Author: Lauren Castillo, VP Architecture & Yacine Badiss, Software architecture at Ledger. Original post here.
Ledger’s objective has always been to deliver uncompromising security and usability to anyone exploring the world of digital assets. Of all the self-custody solutions to keep your private keys safe and accessible, our hardware devices are second to none.
When using a Ledger device, you are guaranteed that no one can interact with your private keys without your consent. Ever. Any interaction with the secrets held by your device will always require a manual action on your end: it’s the core principle behind your hardware wallet’s security.
But pure technical security is only part of the equation, and the user experience in crypto has much room for improvement. The first question every newcomer asks when going down the self-custody path and generating their Secret Recovery Phrase is: “What the heck do I do with these 24 words?”.
While some people may memorise their Secret Recovery Phrase, I don’t have this kind of trusting relationship with my brain. The standard advice so far has been to write them down on a piece of paper or in a metal store, and to keep it in a secure location. These options are not ideal, and make it harder to increase crypto-adoption.
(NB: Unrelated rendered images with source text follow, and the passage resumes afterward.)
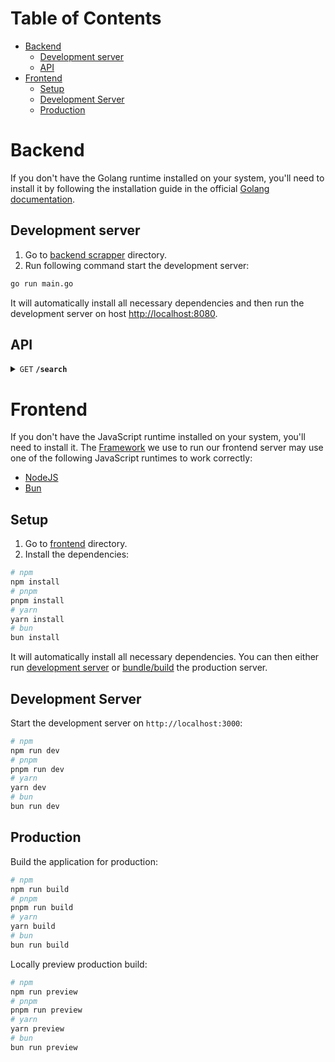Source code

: # Table of Contents

- [Backend](#backend)
   - [Development server](#development-server)
   - [API](#api)
- [Frontend](#frontend)
   - [Setup](#setup)
   - [Development Server](#development-server-1)
   - [Production](#production)

# Backend

If you don't have the Golang runtime installed on your system, you'll need to install it by following the installation guide in the official [Golang documentation](https://go.dev/doc/install).

## Development server
1. Go to [backend scrapper](backend/scraper) directory.
2. Run following command start the development server:

```bash
go run main.go
```

It will automatically install all necessary dependencies and then run
the development server on host <http://localhost:8080>.

## API
<details>
<summary>
<code>GET</code>
<code><b>/search</b></code>
</summary>

#### Parameters

| Name | Type | In | Require |Description |
| :--- | :--- | :--- | :--- | :--- |
| `product` | `string` | query | * | Product name |

#### Responses

<table>
<tr>
<td> Status </td> <td> Response </td>
</tr>
<tr>
<td> 200 </td>
<td>

```json
[
  {
    "id": "h182hofa8yhr-4hiofau3-ui3o231jv",
    "title": "Asus Expertbook",
    "preview_img": "https://i.ss.lv/gallery/6/1120/279831/55966116.th2.jpg",
    "description": "Pārdodu jaunu portatīvo datoru.",
    "price": "330€"
  },
  // ...
]
```

</td>
</tr>
</table>
</details>

# Frontend

If you don't have the JavaScript runtime installed on your system, you'll need to install it. The [Framework](https://nuxt.com/) we use to run our frontend server may use one of the following JavaScript runtimes to work correctly:
- [NodeJS](https://nodejs.org/en/download)
- [Bun](https://bun.sh/docs/installation)


## Setup

1. Go to [frontend](frontend) directory.
2. Install the dependencies:

```bash
# npm
npm install
# pnpm
pnpm install
# yarn
yarn install
# bun
bun install
```

It will automatically install all necessary dependencies. You can then either run [development server](#development-server) or [bundle/build](#production) the production server.

## Development Server

Start the development server on `http://localhost:3000`:

```bash
# npm
npm run dev
# pnpm
pnpm run dev
# yarn
yarn dev
# bun
bun run dev
```

## Production

Build the application for production:

```bash
# npm
npm run build
# pnpm
pnpm run build
# yarn
yarn build
# bun
bun run build
```

Locally preview production build:

```bash
# npm
npm run preview
# pnpm
pnpm run preview
# yarn
yarn preview
# bun
bun run preview
```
In order to make self-custody more easily accessible, Ledger has brought forward a new answer: Ledger Recover.
In short, Ledger Recover is a self-custody solution to securely back up your Secret Recovery Phrase to the cloud, allowing you – and only you – to restore it to your hardware device in the future.
Reading this, your crypto-spidey senses should be tingling: Cloud and Secret Recovery Phrase backup don’t usually go well together. But the reality is that a cloud backup can be a perfect solution, as long as it is well-designed and entirely secure.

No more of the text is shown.